The cytotoxicity of si-LDLR was determined using a cell counting kit-8 (CCK-8; Yeasen Biotechnology, Shanghai, China) according to the manufacturer’s instructions. Briefly, confluent HEp-2, 16HBE, or HBECs cells in a 96-well plate were transfected with si-LDLR (50 nM) or si-NC (50 nM) and incubated at 37 °C for 48 h. Next, 10 μL of CCK-8 was added to each well. After 30 min of incubation at 37 °C, the absorbance values at 450 nm were detected using a microplate reader (Thermo Fisher Scientific). Cell viability was expressed as a percentage of non-transfected controls.

Animals and experimental protocol

Three-week-old male C57BL/6 mice (WT) or LDLR/− C57BL/6 mice (Genetic background: 000664 C57BL/6 J) were purchased from Cavens (Jiangsu, China) and maintained in a pathogen-free room (a 12 h light/dark cycle from 6:00 am to 6:00 pm and temperature of 22 ± 2 °C with 40–70% humidity) with free access to water and food. Mice were randomly divided into three groups (n = 6 for each group): (a) normal control (without RSV infection), (b) RSV control, and (c) RSV + LDLR/ group. The mice were anesthetized and intranasally infected with RSV. On day 4 after RSV infection, the mice were weighed and euthanized, and the lung tissues were aseptically excised and weighed. The lung index was expressed as lung weight/body weight. The lung tissues were then used for plaque assays, RT-PCR, immunofluorescence staining, and histopathological examination. Blood samples were collected and used to measure the levels of inflammatory cells.

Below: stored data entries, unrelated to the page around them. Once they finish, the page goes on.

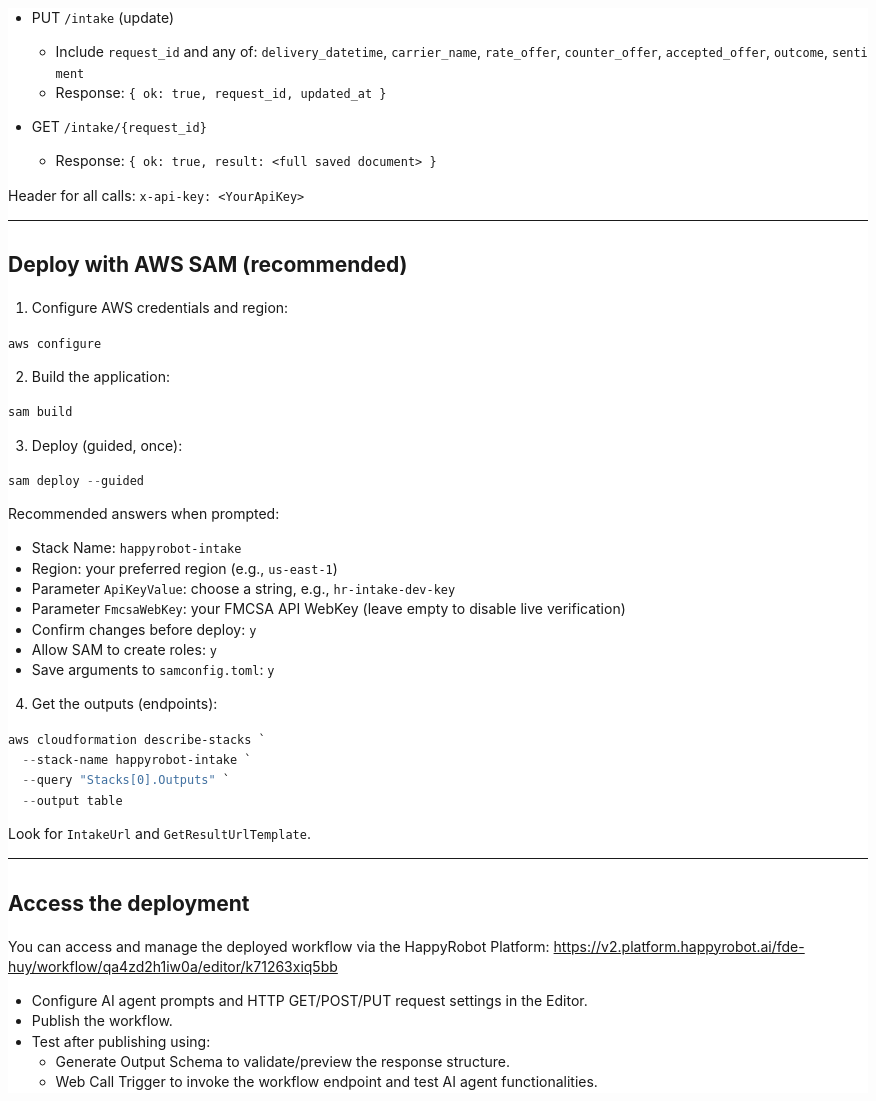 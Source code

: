 - PUT `/intake` (update)
  - Include `request_id` and any of: `delivery_datetime`, `carrier_name`, `rate_offer`, `counter_offer`, `accepted_offer`, `outcome`, `sentiment`
  - Response: `{ ok: true, request_id, updated_at }`

- GET `/intake/{request_id}`
  - Response: `{ ok: true, result: <full saved document> }`

Header for all calls: `x-api-key: <YourApiKey>`

---

## Deploy with AWS SAM (recommended)

1) Configure AWS credentials and region:
```powershell
aws configure
```

2) Build the application:
```powershell
sam build
```

3) Deploy (guided, once):
```powershell
sam deploy --guided
```
Recommended answers when prompted:
- Stack Name: `happyrobot-intake`
- Region: your preferred region (e.g., `us-east-1`)
- Parameter `ApiKeyValue`: choose a string, e.g., `hr-intake-dev-key`
- Parameter `FmcsaWebKey`: your FMCSA API WebKey (leave empty to disable live verification)
- Confirm changes before deploy: `y`
- Allow SAM to create roles: `y`
- Save arguments to `samconfig.toml`: `y`

4) Get the outputs (endpoints):
```powershell
aws cloudformation describe-stacks `
  --stack-name happyrobot-intake `
  --query "Stacks[0].Outputs" `
  --output table
```
Look for `IntakeUrl` and `GetResultUrlTemplate`.

---

## Access the deployment
 
You can access and manage the deployed workflow via the HappyRobot Platform:
https://v2.platform.happyrobot.ai/fde-huy/workflow/qa4zd2h1iw0a/editor/k71263xiq5bb
 
- Configure AI agent prompts and HTTP GET/POST/PUT request settings in the Editor.
- Publish the workflow.
- Test after publishing using:
   - Generate Output Schema to validate/preview the response structure.
   - Web Call Trigger to invoke the workflow endpoint and test AI agent functionalities.
  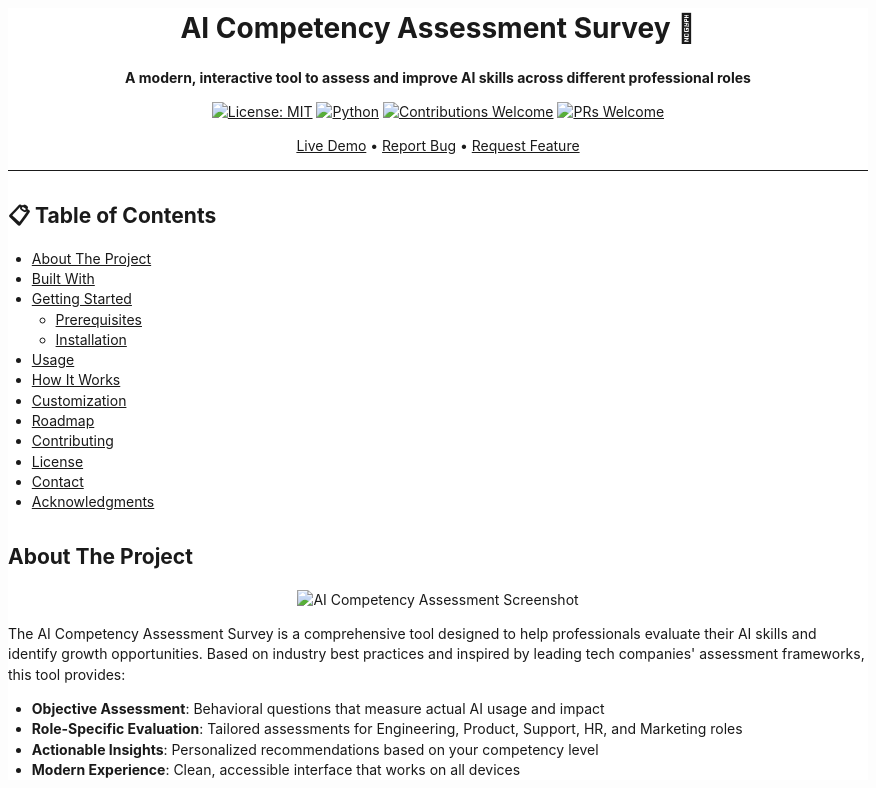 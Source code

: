 <div align="center">

# AI Competency Assessment Survey 🚀

**A modern, interactive tool to assess and improve AI skills across different professional roles**

[![License: MIT](https://img.shields.io/badge/License-MIT-yellow.svg)](https://opensource.org/licenses/MIT)
[![Python](https://img.shields.io/badge/python-3.6+-blue.svg)](https://www.python.org/downloads/)
[![Contributions Welcome](https://img.shields.io/badge/contributions-welcome-brightgreen.svg?style=flat)](https://github.com/yourusername/ai-competency-assessment/issues)
[![PRs Welcome](https://img.shields.io/badge/PRs-welcome-brightgreen.svg?style=flat)](https://github.com/yourusername/ai-competency-assessment/pulls)

[Live Demo](https://yourusername.github.io/ai-competency-assessment) • [Report Bug](https://github.com/yourusername/ai-competency-assessment/issues) • [Request Feature](https://github.com/yourusername/ai-competency-assessment/issues)

</div>

---

## 📋 Table of Contents

- [About The Project](#about-the-project)
- [Built With](#built-with)
- [Getting Started](#getting-started)
  - [Prerequisites](#prerequisites)
  - [Installation](#installation)
- [Usage](#usage)
- [How It Works](#how-it-works)
- [Customization](#customization)
- [Roadmap](#roadmap)
- [Contributing](#contributing)
- [License](#license)
- [Contact](#contact)
- [Acknowledgments](#acknowledgments)

## About The Project

<div align="center">
  <img src="https://via.placeholder.com/800x400.png?text=AI+Competency+Assessment+Demo" alt="AI Competency Assessment Screenshot">
</div>

The AI Competency Assessment Survey is a comprehensive tool designed to help professionals evaluate their AI skills and identify growth opportunities. Based on industry best practices and inspired by leading tech companies' assessment frameworks, this tool provides:

- **Objective Assessment**: Behavioral questions that measure actual AI usage and impact
- **Role-Specific Evaluation**: Tailored assessments for Engineering, Product, Support, HR, and Marketing roles
- **Actionable Insights**: Personalized recommendations based on your competency level
- **Modern Experience**: Clean, accessible interface that works on all devices
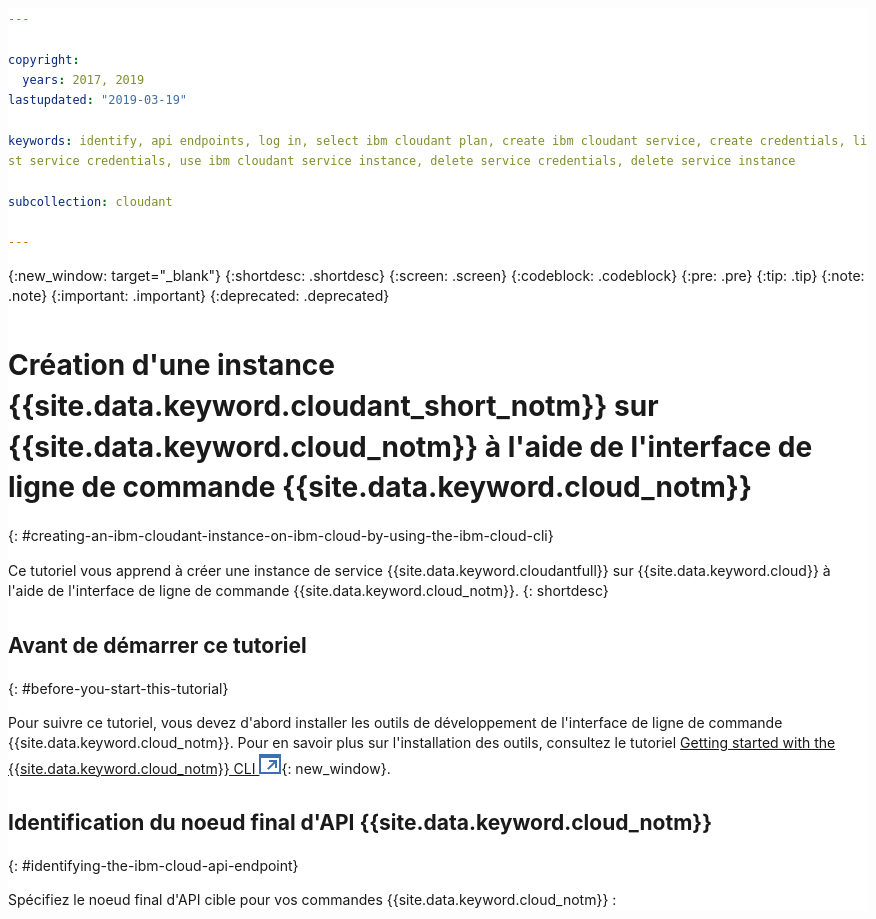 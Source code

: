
 ```yaml
---

copyright:
  years: 2017, 2019
lastupdated: "2019-03-19"

keywords: identify, api endpoints, log in, select ibm cloudant plan, create ibm cloudant service, create credentials, list service credentials, use ibm cloudant service instance, delete service credentials, delete service instance

subcollection: cloudant

---
```


{:new_window: target="_blank"}
{:shortdesc: .shortdesc}
{:screen: .screen}
{:codeblock: .codeblock}
{:pre: .pre}
{:tip: .tip}
{:note: .note}
{:important: .important}
{:deprecated: .deprecated}



# Création d'une instance {{site.data.keyword.cloudant_short_notm}} sur {{site.data.keyword.cloud_notm}} à l'aide de l'interface de ligne de commande {{site.data.keyword.cloud_notm}}
{: #creating-an-ibm-cloudant-instance-on-ibm-cloud-by-using-the-ibm-cloud-cli}

Ce tutoriel vous apprend à créer une instance de service {{site.data.keyword.cloudantfull}} sur {{site.data.keyword.cloud}} à l'aide de l'interface de ligne de commande {{site.data.keyword.cloud_notm}}.
{: shortdesc}

## Avant de démarrer ce tutoriel 
{: #before-you-start-this-tutorial}

Pour suivre ce tutoriel, vous devez d'abord installer les outils de développement de l'interface de ligne de commande {{site.data.keyword.cloud_notm}}. Pour en savoir plus sur l'installation des outils, consultez le tutoriel [Getting started with the {{site.data.keyword.cloud_notm}} CLI ![Icône de lien externe](../images/launch-glyph.svg "Icône de lien externe")](https://cloud.ibm.com/docs/cli?topic=cloud-cli-ibmcloud-cli#overview){: new_window}.

## Identification du noeud final d'API {{site.data.keyword.cloud_notm}}
{: #identifying-the-ibm-cloud-api-endpoint}

Spécifiez le noeud final d'API cible pour vos commandes {{site.data.keyword.cloud_notm}} :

All mice were handled in strict adherence to the Guidelines for Laboratory Animal Use and Care of the Chinese Center for Disease Control and Prevention (CDC) and the Rules for Medical Laboratory Animals of the Ministry of Health, China. The animal study protocol was approved by the Ethics Committee of Jinan University and the National Institute for Communicable Disease Control and Prevention. The institution reference ID for animal ethics approval is 20220314-14.

Statistics and reproducibility

Each experiment was repeated independently at least three times with similar results. Data are expressed as means ± SD using the GraphPad Prism v.9.4 software (GraphPad Software, La Jolla, CA, USA). One-way ANOVA followed by Tukey’s test or Student’s t-test (two-sided) was used for statistical comparisons. P < 0.05 was considered to indicate statistical significance.

Reporting summary

Further information on research design is available in the Nature Portfolio Reporting Summary linked to this article.